The show ... minus Calhoun ... must go on

Jim Calhoun has never been a big fan of First Night but understands the purpose behind the annual event celebrating the return of college basketball.

He'd still rather be in Storrs than in Indianapolis today.

Instead of welcoming in his 25th season as UConn head coach in front of an enthusiastic crowd at Gampel Pavilion, he is scheduled to appear before the NCAA Committee on Infractions to defend his program and his reputation.

It marks the first time that Calhoun has missed First Night, which features both the men's and women's programs and starts at 6 p.m. with an autograph session.

The UConn women, meanwhile, welcome five new freshmen as they begin the first step in what they hope ends with a third straight national championship.

"We're not going to have our full team there," senior Donnell Beverly said of First Night. "But the other coaches are very capable of keeping us in order and making sure we do the right things and have a good time.

"I'm sure that coach (Calhoun) will be there at practice Saturday. That's all I'm worried about."

The Huskies seem insulated from the storm clouds that hover around the program. They're focusing on basketball, yet they will be asked questions in the upcoming months about NCAA violations that had nothing to do with them but will impact the program.

UConn has recommended self-imposed penalties of probation and a loss of a scholarship for two years, and recruiting restrictions for committing major NCAA violations. Calhoun, athletic director Jeff Hathaway and other UConn officials will present their case today to the NCAA Committee on Infraction, which will rule on the matter in approximately six to eight weeks.

The players realize that speaking for the program comes with the territory.

"It's not unfair just because we're part of the program," junior Kemba Walker said. "There's nothing much we can say. We don't know too much. (We have to) just block it out and play basketball … I'm not worried about it. We don't talk about it at all."

While the Huskies are able to stick to their usual routine during perhaps the most chaotic period in the program's history, the coaching staff has had to deal with the numerous NCAA-related issues.

Associate head coach George Blaney, who filled in as team spokesman during the Husky Run Wednesday with Calhoun already in Indianapolis, said that it's been a disruptive time for the coaching staff.

"Any time it takes away from thinking about basketball and your ability to coach basketball, it's a draining kind of thing," Blaney said.

Blaney added that Calhoun always has had the ability to concentrate on his coaching duties and push aside everything else.

"I haven't noticed any lessening in the basketball," Blaney said. "In fact, I've seen an increase in his interest in this particular team because I think they're talented. And he really likes talented players. This group is very talented.

"… He's able to put things in compartments and deal with what he has to deal with. It's taken up a lot of his time, for sure. It's taken up a lot of his time thinking about it. But he's handling it great. He's as upbeat as ever about this team. I think he really likes this team."

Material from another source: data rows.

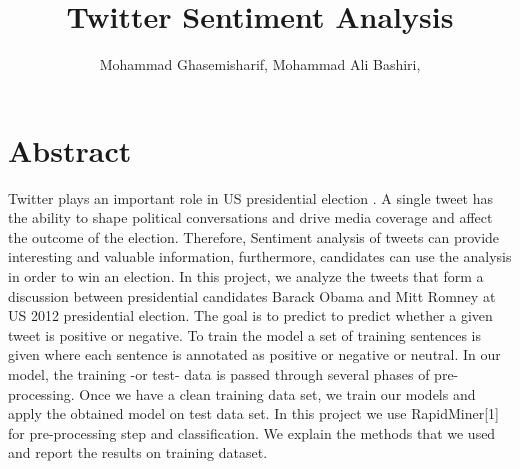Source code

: \documentclass[letterpaper, 12pt]{article}
\title{Twitter Sentiment Analysis}
\author{
Mohammad Ghasemisharif, 
Mohammad Ali Bashiri, 
}
\begin{document}
\maketitle
\newpage

\section{Abstract}


Twitter plays an important role in US presidential election . A single tweet has the ability to shape political conversations and drive media coverage and affect the outcome of the election. Therefore, Sentiment analysis of tweets can provide interesting and valuable information, furthermore,  candidates can use the analysis in order to win an election. In this project, we analyze the tweets that form a discussion between presidential candidates Barack Obama and Mitt Romney at US 2012 presidential election. The goal is to predict to predict whether a given tweet is positive or negative. To train the model a set of training sentences is given where each sentence is annotated as positive or negative or neutral. In our model, the training -or test- data  is passed through several phases of pre-processing. Once we have a clean training data set, we train our models and apply the obtained model on test data set. In this project we use RapidMiner[1] for  pre-processing  step and classification. We explain the methods that we used and report the results on training dataset. 





\vspace*{10pt}
\end{document}
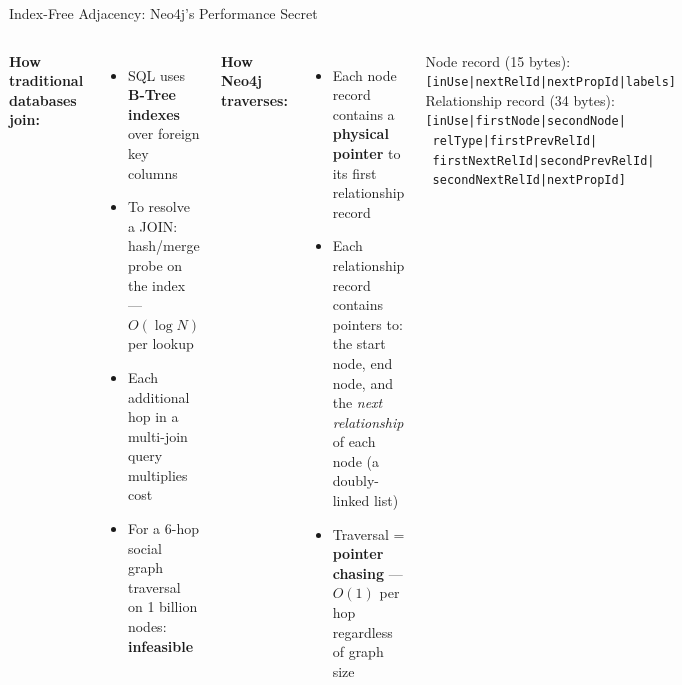 \documentclass[aspectratio=169]{beamer}
\begin{document}
\begin{frame}{Index-Free Adjacency: Neo4j's Performance Secret}
  \begin{columns}[T]
      \textbf{How traditional databases join:}
      \begin{itemize}\small
        \item SQL uses \textbf{B-Tree indexes} over foreign key columns
        \item To resolve a JOIN: hash/merge probe on the index — $O(\log N)$ per lookup
        \item Each additional hop in a multi-join query multiplies cost
        \item For a 6-hop social graph traversal on 1 billion nodes: \textbf{infeasible}
      \end{itemize}
      \vspace{0.3cm}
      \textbf{How Neo4j traverses:}
      \begin{itemize}\small
        \item Each node record contains a \textbf{physical pointer} to its first relationship record
        \item Each relationship record contains pointers to: the start node, end node, and the \textit{next relationship} of each node (a doubly-linked list)
        \item Traversal = \textbf{pointer chasing} — $O(1)$ per hop regardless of graph size
      \end{itemize}
      \begin{tcolorbox}[deepdivebox, title={Deep Dive: Storage Record Layout}]
        \scriptsize
        Node record (15 bytes):
        \vspace{0.1cm}\\
        \texttt{[inUse|nextRelId|nextPropId|labels]}
        \vspace{0.2cm}\\
        Relationship record (34 bytes):
        \vspace{0.1cm}\\
        \texttt{[inUse|firstNode|secondNode|}\\
        \texttt{ relType|firstPrevRelId|}\\
        \texttt{ firstNextRelId|secondPrevRelId|}\\
        \texttt{ secondNextRelId|nextPropId]}
        \vspace{0.2cm}\\

\end{tcolorbox}
\end{columns}
\end{frame}
\end{document}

The Huskies need Calhoun's full attention this season with a roster stacked with underclassmen, including six freshmen and two sophomores. Another newcomer, 7-foot-1 center Enosch Wolf, will join the team Dec. 18.

Wolf is attending Wilbraham & Monson Prep (Mass.) this fall.

Expectations have been lowered everywhere but inside the program.

"When does a Connecticut team not have expectations?" Blaney said. "I know most of the polls we haven't been picked in the top 25 and some place somebody told me we weren't picked in the top 40. And so I think Kemba is kind of rolling his eyes at all that stuff and saying, 'okay, we'll show (them).'"


UConn officials, led by president Philip Austin, athletic director Jeff Hathaway and coach Jim Calhoun, will appear before the NCAA Division I Committee of Infractions in Indianapolis today to address allegations of violations in the men's basketball program.

Following is the format:

• Committee chairman Dennis Thomas (Mid-Eastern Conference commissioner) presents background information.

• Opening statements by UConn, NCAA enforcement staff and other involved parties.

• NCAA enforcement staff details each allegation, followed by comments from UConn and others. Discussion and questions from COI follow.

• Closing statements by all parties.

Note: COI will then privately discuss case to determine findings of violations and assess penalties. An infractions report will be released in 6-8 weeks, at which point UConn will have right to appeal the NCAA's decision.

COI members: Thomas, Brian Halloran (attorney), John Black (attorney), Roscoe Howard (U.S. attorney), Gregory Sankey (SEC associate commissioner), Britton Banowsky (Conference USA commissioner), Melissa Conboy (Notre Dame deputy athletic director), James O'Fallon (Oregon law professor), Rodney Uphoff (Missouri professor), Eleanor Myers (Temple associated professor).